# [Problem to work on]
Which lines of the data contain the string "Impulse"? Copy every one of them.
....
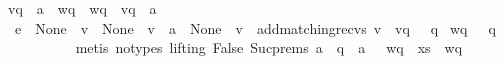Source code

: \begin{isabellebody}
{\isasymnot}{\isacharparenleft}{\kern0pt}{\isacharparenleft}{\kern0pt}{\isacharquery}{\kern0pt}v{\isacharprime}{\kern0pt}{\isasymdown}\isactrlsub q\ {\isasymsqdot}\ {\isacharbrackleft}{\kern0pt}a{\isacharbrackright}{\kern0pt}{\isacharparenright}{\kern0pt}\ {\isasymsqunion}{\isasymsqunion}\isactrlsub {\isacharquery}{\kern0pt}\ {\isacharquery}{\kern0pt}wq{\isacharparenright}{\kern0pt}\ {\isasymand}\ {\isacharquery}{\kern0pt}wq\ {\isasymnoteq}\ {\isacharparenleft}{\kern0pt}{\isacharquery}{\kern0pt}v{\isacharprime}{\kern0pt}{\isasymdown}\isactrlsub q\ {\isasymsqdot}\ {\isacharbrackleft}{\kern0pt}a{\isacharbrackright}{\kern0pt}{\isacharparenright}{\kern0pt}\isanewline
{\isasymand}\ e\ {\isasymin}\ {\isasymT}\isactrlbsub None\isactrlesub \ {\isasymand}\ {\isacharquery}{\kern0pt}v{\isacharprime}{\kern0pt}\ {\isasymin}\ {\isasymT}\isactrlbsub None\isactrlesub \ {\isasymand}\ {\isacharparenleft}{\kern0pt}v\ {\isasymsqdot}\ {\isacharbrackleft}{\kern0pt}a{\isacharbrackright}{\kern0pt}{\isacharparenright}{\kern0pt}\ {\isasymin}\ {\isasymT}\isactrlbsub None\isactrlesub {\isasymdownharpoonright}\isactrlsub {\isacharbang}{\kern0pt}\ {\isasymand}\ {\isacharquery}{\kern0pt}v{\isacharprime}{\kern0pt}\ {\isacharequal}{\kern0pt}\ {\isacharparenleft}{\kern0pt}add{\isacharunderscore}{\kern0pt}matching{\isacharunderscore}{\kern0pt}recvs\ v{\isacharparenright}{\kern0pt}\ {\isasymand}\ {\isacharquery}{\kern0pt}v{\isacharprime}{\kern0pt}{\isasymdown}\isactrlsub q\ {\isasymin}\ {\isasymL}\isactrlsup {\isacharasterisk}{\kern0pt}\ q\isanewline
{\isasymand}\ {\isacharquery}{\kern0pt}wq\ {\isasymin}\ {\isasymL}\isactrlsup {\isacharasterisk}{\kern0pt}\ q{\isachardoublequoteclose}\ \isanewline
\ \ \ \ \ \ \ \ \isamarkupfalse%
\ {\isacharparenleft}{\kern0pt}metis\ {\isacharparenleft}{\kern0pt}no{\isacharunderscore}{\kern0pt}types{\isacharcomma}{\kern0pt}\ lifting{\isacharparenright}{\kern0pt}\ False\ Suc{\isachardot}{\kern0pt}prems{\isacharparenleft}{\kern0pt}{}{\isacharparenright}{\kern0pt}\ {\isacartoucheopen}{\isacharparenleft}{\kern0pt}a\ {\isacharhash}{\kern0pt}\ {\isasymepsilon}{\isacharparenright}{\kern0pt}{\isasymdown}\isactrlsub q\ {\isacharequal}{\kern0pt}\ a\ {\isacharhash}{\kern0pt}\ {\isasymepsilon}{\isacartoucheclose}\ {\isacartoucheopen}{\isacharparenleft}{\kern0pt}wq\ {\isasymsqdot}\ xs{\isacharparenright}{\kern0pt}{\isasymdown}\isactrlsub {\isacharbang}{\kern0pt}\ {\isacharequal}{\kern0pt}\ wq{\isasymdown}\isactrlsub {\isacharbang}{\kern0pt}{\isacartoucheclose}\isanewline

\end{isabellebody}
....
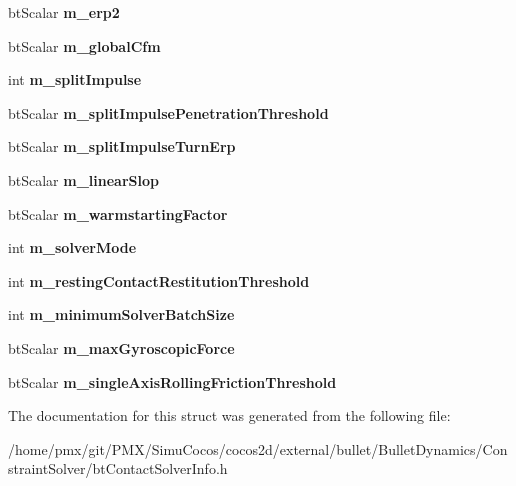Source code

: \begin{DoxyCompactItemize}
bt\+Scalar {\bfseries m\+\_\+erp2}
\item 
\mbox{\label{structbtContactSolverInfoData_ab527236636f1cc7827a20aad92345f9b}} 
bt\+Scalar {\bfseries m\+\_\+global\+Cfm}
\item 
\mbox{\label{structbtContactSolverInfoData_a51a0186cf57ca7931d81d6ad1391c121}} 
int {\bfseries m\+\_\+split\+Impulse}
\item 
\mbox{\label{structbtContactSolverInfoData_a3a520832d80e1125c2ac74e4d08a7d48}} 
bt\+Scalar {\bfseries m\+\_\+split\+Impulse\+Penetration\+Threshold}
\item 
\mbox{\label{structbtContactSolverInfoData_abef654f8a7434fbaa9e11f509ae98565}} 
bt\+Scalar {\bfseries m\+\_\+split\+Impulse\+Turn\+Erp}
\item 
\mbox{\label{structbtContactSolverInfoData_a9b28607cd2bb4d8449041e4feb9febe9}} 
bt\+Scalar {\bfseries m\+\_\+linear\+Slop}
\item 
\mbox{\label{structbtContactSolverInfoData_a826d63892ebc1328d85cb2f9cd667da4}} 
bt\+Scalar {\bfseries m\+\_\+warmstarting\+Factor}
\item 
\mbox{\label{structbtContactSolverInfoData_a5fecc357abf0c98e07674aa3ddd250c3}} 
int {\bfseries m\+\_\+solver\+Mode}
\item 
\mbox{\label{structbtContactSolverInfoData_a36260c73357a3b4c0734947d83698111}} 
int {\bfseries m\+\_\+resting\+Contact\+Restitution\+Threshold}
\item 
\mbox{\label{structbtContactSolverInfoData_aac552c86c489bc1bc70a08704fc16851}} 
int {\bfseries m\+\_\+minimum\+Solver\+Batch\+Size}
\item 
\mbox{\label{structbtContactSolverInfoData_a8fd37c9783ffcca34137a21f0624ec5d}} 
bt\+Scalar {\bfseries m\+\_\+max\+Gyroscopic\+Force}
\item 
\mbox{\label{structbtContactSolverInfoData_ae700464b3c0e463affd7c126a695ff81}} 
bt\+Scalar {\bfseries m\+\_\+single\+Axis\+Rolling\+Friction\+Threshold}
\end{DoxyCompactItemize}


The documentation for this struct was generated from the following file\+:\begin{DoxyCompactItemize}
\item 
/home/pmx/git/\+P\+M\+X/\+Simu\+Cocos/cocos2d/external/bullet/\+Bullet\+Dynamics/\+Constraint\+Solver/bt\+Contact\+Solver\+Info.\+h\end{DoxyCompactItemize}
....
# [Answer to this problem]
int {\bfseries m\+\_\+split\+Impulse}
bt\+Scalar {\bfseries m\+\_\+split\+Impulse\+Penetration\+Threshold}
bt\+Scalar {\bfseries m\+\_\+split\+Impulse\+Turn\+Erp}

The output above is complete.